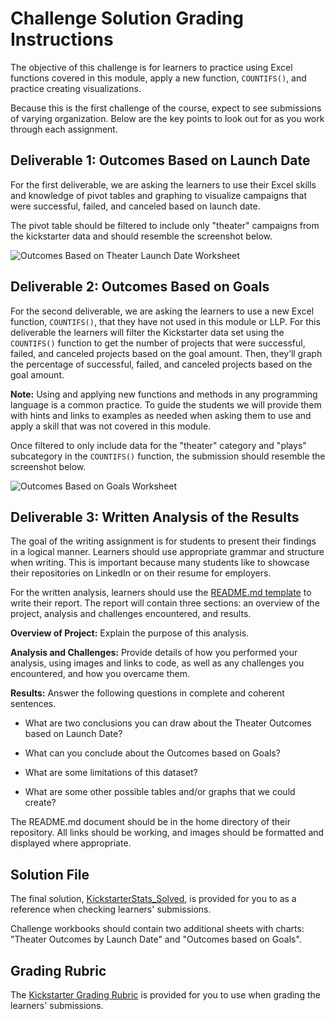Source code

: # Challenge Solution Grading Instructions

The objective of this challenge is for learners to practice using Excel functions covered in this module, apply a new function, `COUNTIFS()`, and practice creating visualizations.

Because this is the first challenge of the course, expect to see submissions of varying organization. Below are the key points to look out for as you work through each assignment.

## Deliverable 1: Outcomes Based on Launch Date

For the first deliverable, we are asking the learners to use their Excel skills and knowledge of pivot tables and graphing to visualize campaigns that were successful, failed, and canceled based on launch date.

The pivot table should be filtered to include only "theater" campaigns from the kickstarter data and should resemble the screenshot below.

![Outcomes Based on Theater Launch Date Worksheet](resources/launch_outcomes.png)

## Deliverable 2: Outcomes Based on Goals

For the second deliverable, we are asking the learners to use a new Excel function, `COUNTIFS()`, that they have not used in this module or LLP. For this deliverable the learners will filter the Kickstarter data set using the `COUNTIFS()` function to get the number of projects that were successful, failed, and canceled projects based on the goal amount. Then, they’ll graph the percentage of successful, failed, and canceled projects based on the goal amount.

**Note:** Using and applying new functions and methods in any programming language is a common practice. To guide the students we will provide them with hints and links to examples as needed when asking them to use and apply a skill that was not covered in this module.

Once filtered to only include data for the "theater" category and "plays" subcategory in the `COUNTIFS()` function, the submission should resemble the screenshot below.

![Outcomes Based on Goals Worksheet](resources/goal_outcomes.png)

## Deliverable 3: Written Analysis of the Results

The goal of the writing assignment is for students to present their findings in a logical manner. Learners should use appropriate grammar and structure when writing. This is important because many students like to showcase their repositories on LinkedIn or on their resume for employers.

For the written analysis, learners should use the [README.md template](../Resources/Written_Report_Template.md) to write their report. The report will contain three sections: an overview of the project, analysis and challenges encountered, and results.

**Overview of Project:** Explain the purpose of this analysis.

**Analysis and Challenges:** Provide details of how you performed your analysis, using images and links to code, as well as any challenges you encountered, and how you overcame them.

**Results:** Answer the following questions in complete and coherent sentences.

- What are two conclusions you can draw about the Theater Outcomes based on Launch Date?

- What can you conclude about the Outcomes based on Goals?

- What are some limitations of this dataset?

- What are some other possible tables and/or graphs that we could create?

The README.md document should be in the home directory of their repository. All links should be working, and images should be formatted and displayed where appropriate.

## Solution File

The final solution, [KickstarterStats_Solved](KickstarterStats_Solved.xlsx), is provided for you to as a reference when checking learners' submissions.

Challenge workbooks should contain two additional sheets with charts: "Theater Outcomes by Launch Date" and "Outcomes based on Goals".

## Grading Rubric

The [Kickstarter Grading Rubric](../Resources/Module_1_Challenge_Grading_Rubric.pdf) is provided for you to use when grading the learners' submissions.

-=-=-

▶ [Brief]: Show the lines of the entries that include the string "Grading", copying each in full.

▶ [Result of the exercise]:
: # Challenge Solution Grading Instructions
## Grading Rubric
The [Kickstarter Grading Rubric](../Resources/Module_1_Challenge_Grading_Rubric.pdf) is provided for you to use when grading the learners' submissions.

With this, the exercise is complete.